Und die kann sehr bitter sein, wenn man z.B. später im Gymnasium oder im Berufskolleg landet, die Fächer Deutsch und Englisch unterrichtet, die an sich interessant sind und viel Spaß machen, wenn da nicht die übermäßigen Korrekturen wären. Jemand, der mit diesen beiden Fächern in der Sekundarstufe II mit 25 Stunden in der Woche eingesetzt ist, muss unter Umständen mit Hunderten Klausuren im Schuljahr rechnen. Dass eine Klausur nicht in 12,5 Minuten korrigiert werden kann, wie der statistische Durchschnittswert eines Verwaltungsgerichts dies behauptet, wird sogar jedem Laien schnell klar. Dazu kommen dann noch die Abiturprüfungen, das Fachabitur, Facharbeiten und Zweitkorrekturen.




Im Zeitalter einer Gesellschaft von rechtsschutzversicherten Eltern, die für eine gerichtliche Auseinandersetzung mit der Schule nichts bezahlen brauchen, müssen dazu die Korrekturen und Noten  noch rechtssicher verfasst sein. Auch wenn es nicht zu einem Widerspruch kommt, so ist das Anspruchsdenken an Korrekturen in den letzten Jahren gewaltig gestiegen:

„Jessica hat das gleiche geschrieben und dafür 3 Punkte mehr bekommen als ich…“
„Bei Alexandra haben Sie zwei Fehler übersehen; die hat aber eine 2 und ich eine 3…“
„Warum haben Sie unter die Klausur meiner Tochter nichts drunter geschrieben? In der Schule, in der sie vorher war, stand immer eine ausführliche Begründung für die Note darunter!“
„Warum steht unter der Arbeit meines Sohnes nichts Positives? Schüler sollen doch gelobt werden. Liegt Ihnen daran gar nichts?“
„Warum sind Ihre Bemerkungen unter der Arbeit meines Sohnes so kritisch und vorwurfsvoll? Kritik soll doch aufbauend sein! Kein Wunder, dass mein Sohn bei Ihnen immer Fünfen schreibt!“
Jede Kollegin und jeder Kollege kennt die Schlange von Schülern, die sich nach der Rückgabe der Klassenarbeit protestierend zum Pult hin bewegt, wenn man oberflächlich gearbeitet hat – ganz abzusehen von den Protesten der Eltern am Elternsprechtag.

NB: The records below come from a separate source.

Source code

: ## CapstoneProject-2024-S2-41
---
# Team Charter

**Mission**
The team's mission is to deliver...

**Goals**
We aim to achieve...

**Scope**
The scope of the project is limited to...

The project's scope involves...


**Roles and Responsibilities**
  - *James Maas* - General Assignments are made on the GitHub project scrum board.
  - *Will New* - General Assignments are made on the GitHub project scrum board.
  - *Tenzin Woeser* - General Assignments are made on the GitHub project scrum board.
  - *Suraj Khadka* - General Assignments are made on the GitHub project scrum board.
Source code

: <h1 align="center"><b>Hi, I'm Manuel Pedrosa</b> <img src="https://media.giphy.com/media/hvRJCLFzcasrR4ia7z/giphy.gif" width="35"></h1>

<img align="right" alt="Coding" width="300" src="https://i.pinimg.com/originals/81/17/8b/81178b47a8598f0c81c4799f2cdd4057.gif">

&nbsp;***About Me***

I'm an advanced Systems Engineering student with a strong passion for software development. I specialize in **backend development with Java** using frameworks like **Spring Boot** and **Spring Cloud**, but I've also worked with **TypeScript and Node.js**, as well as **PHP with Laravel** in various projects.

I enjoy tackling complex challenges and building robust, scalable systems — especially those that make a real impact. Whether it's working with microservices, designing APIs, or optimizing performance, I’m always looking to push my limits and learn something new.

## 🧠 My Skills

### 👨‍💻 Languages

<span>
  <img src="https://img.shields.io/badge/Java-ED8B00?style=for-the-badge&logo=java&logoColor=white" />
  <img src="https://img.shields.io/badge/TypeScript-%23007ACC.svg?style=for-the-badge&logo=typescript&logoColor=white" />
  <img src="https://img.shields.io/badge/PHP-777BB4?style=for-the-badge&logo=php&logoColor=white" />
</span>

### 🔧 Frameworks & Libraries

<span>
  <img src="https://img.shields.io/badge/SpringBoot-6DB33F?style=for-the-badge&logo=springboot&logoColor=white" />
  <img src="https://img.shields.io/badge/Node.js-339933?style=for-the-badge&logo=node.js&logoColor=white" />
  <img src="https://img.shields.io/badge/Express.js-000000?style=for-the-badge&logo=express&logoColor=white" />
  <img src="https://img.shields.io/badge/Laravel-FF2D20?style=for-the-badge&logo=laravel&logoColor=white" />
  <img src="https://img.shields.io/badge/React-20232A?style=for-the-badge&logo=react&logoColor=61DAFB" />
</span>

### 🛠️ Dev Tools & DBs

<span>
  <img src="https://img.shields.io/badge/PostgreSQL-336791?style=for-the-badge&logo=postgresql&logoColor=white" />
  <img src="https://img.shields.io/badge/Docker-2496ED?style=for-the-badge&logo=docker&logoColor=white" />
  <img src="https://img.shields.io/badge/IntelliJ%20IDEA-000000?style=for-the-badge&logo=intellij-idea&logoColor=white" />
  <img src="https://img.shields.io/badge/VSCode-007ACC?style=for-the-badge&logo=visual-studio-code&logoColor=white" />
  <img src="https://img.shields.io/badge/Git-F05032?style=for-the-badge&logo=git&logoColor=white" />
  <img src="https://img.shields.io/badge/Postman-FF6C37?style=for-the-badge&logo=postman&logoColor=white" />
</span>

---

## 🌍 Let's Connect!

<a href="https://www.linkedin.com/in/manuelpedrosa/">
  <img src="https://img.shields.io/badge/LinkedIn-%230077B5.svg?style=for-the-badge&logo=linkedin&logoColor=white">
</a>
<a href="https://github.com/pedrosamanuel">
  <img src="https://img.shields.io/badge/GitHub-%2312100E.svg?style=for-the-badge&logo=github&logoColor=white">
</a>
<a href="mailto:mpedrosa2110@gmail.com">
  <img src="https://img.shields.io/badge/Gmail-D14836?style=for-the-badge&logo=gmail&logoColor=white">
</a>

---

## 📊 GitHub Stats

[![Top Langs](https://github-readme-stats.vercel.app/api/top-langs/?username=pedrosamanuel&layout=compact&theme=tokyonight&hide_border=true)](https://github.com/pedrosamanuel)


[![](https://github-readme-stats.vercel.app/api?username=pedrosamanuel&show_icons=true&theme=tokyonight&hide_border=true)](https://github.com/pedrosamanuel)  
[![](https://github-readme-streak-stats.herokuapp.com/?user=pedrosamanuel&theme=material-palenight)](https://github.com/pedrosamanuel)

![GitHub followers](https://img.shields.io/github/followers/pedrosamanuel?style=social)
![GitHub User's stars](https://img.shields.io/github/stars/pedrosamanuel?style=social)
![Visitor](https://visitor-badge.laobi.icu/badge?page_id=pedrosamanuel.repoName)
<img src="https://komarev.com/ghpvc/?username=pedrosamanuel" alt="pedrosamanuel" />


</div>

Arabische Schule muss für schlechtes Zeugnis zahlen

Dubai – Im Emirat Dubai müssen nicht Schüler, sondern Lehrer vor schlechten Noten zittern: Weil ein 7jähriger ein miserables Zeugnis nach Hause brachte, klagten die Eltern. Ein Gericht urteilte: Die Privatschule muss der Familie 77500 Dirham (16117 Euro) als „moralische und finanzielle Entschädigung“ für die „Fahrlässigkeit“ zahlen. (Quelle: Gulf News 4.3.2013)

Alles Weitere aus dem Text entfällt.